Hunt for the word "help" across the entries below, copying each line that holds it.

++++++++++

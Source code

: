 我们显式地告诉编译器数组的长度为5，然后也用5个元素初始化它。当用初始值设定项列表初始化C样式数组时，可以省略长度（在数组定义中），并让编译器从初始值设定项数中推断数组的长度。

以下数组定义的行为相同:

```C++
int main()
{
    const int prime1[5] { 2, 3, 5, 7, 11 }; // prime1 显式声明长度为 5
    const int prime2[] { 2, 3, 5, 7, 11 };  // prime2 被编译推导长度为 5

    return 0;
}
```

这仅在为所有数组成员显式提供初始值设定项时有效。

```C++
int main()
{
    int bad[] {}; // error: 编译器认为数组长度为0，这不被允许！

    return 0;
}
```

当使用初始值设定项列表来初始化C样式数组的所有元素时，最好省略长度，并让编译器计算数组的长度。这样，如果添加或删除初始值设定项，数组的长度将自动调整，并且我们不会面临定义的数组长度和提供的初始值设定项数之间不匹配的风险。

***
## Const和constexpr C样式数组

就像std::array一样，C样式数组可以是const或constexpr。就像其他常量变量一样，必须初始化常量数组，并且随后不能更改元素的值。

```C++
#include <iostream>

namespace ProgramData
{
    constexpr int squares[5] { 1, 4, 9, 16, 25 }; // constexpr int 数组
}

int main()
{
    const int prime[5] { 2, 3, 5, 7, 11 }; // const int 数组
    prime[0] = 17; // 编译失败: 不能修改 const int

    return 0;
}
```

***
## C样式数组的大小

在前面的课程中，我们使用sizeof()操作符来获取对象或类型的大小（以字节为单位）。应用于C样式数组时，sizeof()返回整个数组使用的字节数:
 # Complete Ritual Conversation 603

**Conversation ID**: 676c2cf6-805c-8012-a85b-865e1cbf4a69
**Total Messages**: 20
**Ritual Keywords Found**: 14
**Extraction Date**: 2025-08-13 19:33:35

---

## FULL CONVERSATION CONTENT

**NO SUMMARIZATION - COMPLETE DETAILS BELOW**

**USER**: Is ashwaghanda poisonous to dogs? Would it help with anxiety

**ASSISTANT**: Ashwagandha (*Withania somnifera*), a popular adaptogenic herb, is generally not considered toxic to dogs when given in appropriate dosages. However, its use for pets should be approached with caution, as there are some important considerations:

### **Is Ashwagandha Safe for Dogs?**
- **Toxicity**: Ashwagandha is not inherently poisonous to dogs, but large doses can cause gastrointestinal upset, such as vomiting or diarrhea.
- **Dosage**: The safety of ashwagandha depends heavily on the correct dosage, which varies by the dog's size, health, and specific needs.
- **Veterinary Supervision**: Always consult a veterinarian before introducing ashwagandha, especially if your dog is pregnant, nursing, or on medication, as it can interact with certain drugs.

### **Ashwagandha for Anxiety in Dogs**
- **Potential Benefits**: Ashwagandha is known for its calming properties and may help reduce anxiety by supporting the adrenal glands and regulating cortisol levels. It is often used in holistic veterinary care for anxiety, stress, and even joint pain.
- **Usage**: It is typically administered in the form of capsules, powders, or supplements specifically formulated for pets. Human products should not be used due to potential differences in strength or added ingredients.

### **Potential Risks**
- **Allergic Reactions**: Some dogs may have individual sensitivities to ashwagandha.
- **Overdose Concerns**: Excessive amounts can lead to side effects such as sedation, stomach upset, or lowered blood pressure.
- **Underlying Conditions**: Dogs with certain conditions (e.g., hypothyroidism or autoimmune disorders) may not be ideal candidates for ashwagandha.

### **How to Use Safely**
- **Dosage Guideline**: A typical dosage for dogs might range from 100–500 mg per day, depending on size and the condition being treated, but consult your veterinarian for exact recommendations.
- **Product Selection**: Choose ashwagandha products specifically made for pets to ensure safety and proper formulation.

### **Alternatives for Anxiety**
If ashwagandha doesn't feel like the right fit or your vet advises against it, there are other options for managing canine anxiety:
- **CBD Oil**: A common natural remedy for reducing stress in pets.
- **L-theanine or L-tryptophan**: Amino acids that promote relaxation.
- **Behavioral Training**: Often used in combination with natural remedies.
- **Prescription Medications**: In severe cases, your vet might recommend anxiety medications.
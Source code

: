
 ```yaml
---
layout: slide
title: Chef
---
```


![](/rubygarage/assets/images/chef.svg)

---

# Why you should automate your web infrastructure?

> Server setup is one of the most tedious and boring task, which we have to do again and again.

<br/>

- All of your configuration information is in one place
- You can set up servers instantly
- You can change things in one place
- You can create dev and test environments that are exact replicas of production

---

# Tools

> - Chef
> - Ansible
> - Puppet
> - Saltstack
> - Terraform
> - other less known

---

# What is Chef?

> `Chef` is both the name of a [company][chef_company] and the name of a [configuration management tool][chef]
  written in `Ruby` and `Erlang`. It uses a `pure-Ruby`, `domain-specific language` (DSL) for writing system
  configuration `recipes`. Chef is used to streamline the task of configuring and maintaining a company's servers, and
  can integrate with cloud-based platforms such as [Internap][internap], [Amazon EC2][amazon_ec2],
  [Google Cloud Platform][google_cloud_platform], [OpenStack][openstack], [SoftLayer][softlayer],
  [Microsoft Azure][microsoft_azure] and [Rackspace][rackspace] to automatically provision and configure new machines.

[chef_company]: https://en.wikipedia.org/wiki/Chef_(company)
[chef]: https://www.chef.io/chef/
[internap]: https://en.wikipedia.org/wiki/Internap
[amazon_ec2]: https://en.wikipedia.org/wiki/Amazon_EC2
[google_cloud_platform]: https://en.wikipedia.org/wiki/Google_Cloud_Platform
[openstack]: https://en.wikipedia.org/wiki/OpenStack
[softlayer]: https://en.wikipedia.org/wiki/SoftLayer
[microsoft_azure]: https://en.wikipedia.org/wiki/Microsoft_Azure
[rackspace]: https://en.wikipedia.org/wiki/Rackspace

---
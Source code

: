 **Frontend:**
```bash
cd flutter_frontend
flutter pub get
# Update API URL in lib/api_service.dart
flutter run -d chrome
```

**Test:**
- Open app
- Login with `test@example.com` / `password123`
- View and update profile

++++++++++

▶ **Answer space**:
**USER**: Is ashwaghanda poisonous to dogs? Would it help with anxiety
- **Potential Benefits**: Ashwagandha is known for its calming properties and may help reduce anxiety by supporting the adrenal glands and regulating cortisol levels. It is often used in holistic veterinary care for anxiety, stress, and even joint pain.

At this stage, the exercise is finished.